* DATA EXTRACTS
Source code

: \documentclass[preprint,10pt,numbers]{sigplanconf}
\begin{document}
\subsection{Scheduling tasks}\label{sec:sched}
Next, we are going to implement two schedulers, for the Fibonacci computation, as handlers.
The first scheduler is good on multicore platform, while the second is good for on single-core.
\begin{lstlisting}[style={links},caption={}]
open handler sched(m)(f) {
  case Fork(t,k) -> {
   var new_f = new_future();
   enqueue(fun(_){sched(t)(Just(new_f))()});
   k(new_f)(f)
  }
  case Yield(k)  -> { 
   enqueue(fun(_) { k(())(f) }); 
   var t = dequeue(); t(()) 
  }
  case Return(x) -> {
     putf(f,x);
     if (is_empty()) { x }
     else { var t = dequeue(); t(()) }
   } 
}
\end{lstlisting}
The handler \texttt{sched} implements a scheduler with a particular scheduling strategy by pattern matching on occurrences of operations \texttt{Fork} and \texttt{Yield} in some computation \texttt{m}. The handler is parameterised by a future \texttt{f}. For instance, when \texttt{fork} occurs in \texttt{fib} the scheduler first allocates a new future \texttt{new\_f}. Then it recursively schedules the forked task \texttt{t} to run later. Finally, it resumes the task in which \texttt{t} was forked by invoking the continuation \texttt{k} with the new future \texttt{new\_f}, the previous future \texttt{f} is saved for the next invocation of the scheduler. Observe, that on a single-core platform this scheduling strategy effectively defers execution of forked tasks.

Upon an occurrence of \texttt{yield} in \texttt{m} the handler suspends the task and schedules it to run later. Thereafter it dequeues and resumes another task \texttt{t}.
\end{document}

* WORK REQUIRED
All the data above is to be given again, exactly.

* SOLUTION
Source code

: \documentclass[preprint,10pt,numbers]{sigplanconf}
\begin{document}
\subsection{Scheduling tasks}\label{sec:sched}
Next, we are going to implement two schedulers, for the Fibonacci computation, as handlers.
The first scheduler is good on multicore platform, while the second is good for on single-core.
\begin{lstlisting}[style={links},caption={}]
open handler sched(m)(f) {
  case Fork(t,k) -> {
   var new_f = new_future();
   enqueue(fun(_){sched(t)(Just(new_f))()});
   k(new_f)(f)
  }
  case Yield(k)  -> { 
   enqueue(fun(_) { k(())(f) }); 
   var t = dequeue(); t(()) 
  }
  case Return(x) -> {
     putf(f,x);
     if (is_empty()) { x }
     else { var t = dequeue(); t(()) }
   } 
}
\end{lstlisting}
The handler \texttt{sched} implements a scheduler with a particular scheduling strategy by pattern matching on occurrences of operations \texttt{Fork} and \texttt{Yield} in some computation \texttt{m}. The handler is parameterised by a future \texttt{f}. For instance, when \texttt{fork} occurs in \texttt{fib} the scheduler first allocates a new future \texttt{new\_f}. Then it recursively schedules the forked task \texttt{t} to run later. Finally, it resumes the task in which \texttt{t} was forked by invoking the continuation \texttt{k} with the new future \texttt{new\_f}, the previous future \texttt{f} is saved for the next invocation of the scheduler. Observe, that on a single-core platform this scheduling strategy effectively defers execution of forked tasks.

Upon an occurrence of \texttt{yield} in \texttt{m} the handler suspends the task and schedules it to run later. Thereafter it dequeues and resumes another task \texttt{t}.
\end{document}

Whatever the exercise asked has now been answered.